Positives outweigh negatives on Moody’s downgrade

He highlighted the announcements made last Thursday evening by Mervyn King and The Chancellor as being particularly positive for the market. Commenting, the senior technical manager at John Charcol said: “Although swap rates have increased a little from Monday’s lows they are still well below the closing levels prior to the speeches. I still expect to see more lenders cut their fixed rates. Libor rates are still edging lower.

“Moodys announced earlier this year they were re-evaluating bank ratings and so these downgrades were largely already factored into the market.

“The main issue is likely to be that those institutions which slavishly use ratings as a means of determining which banks they can place money on deposit with, or what limits they have for dealings with the banks, will in some cases have to reduce or even eliminate their exposure to certain banks.

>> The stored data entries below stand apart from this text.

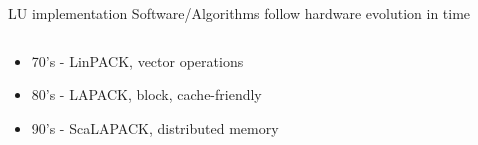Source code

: \begin{frame}{LU implementation}
Software/Algorithms follow hardware evolution in time
  \begin{columns}[c]
    \begin{column}{0.60\textwidth}
      \begin{itemize}
      \item<1-> 70's - LinPACK, vector operations
      \item<2-> 80's - LAPACK, block, cache-friendly
      \item<3-> 90's - ScaLAPACK, distributed memory
      \end{itemize}
    \end{column}
    \begin{column}{0.35\textwidth}

\end{column}
\end{columns}
\end{frame}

“However, all the banks knew this was coming, as of course did The Bank of England, and so have prepared for it. The new measures announced by The Bank should more than compensate, if necessary, for the adverse impact of the ratings downgrade.

“The rating agencies used to be looked on as god by a lot of the market prior to the credit crunch. However, since the very public demonstration of their abysmal failure to understand the dynamics of certain markets, in particular, RMBS, their power to influence the market has significantly waned.

“Instead of warning of possible problems the ratings agencies are now seen as a lagging indicator, and generally follow the market rather than lead it.

“On a broader front I think it would be sensible if those local authorities and other institutions which rely solely on ratings to determine who they can place funds with revised their policy. After all a rating is just the opinion of a small group of people.

“A much more sensible policy would be to employ someone who these organisations were satisfied was competent enough to make decisions on which banks to deal with, taking account of course of the views of credit reference agencies but not being dictated by them. For organisations which didn’t have that expertise in hand this function could easily be outsourced on a similar basis.”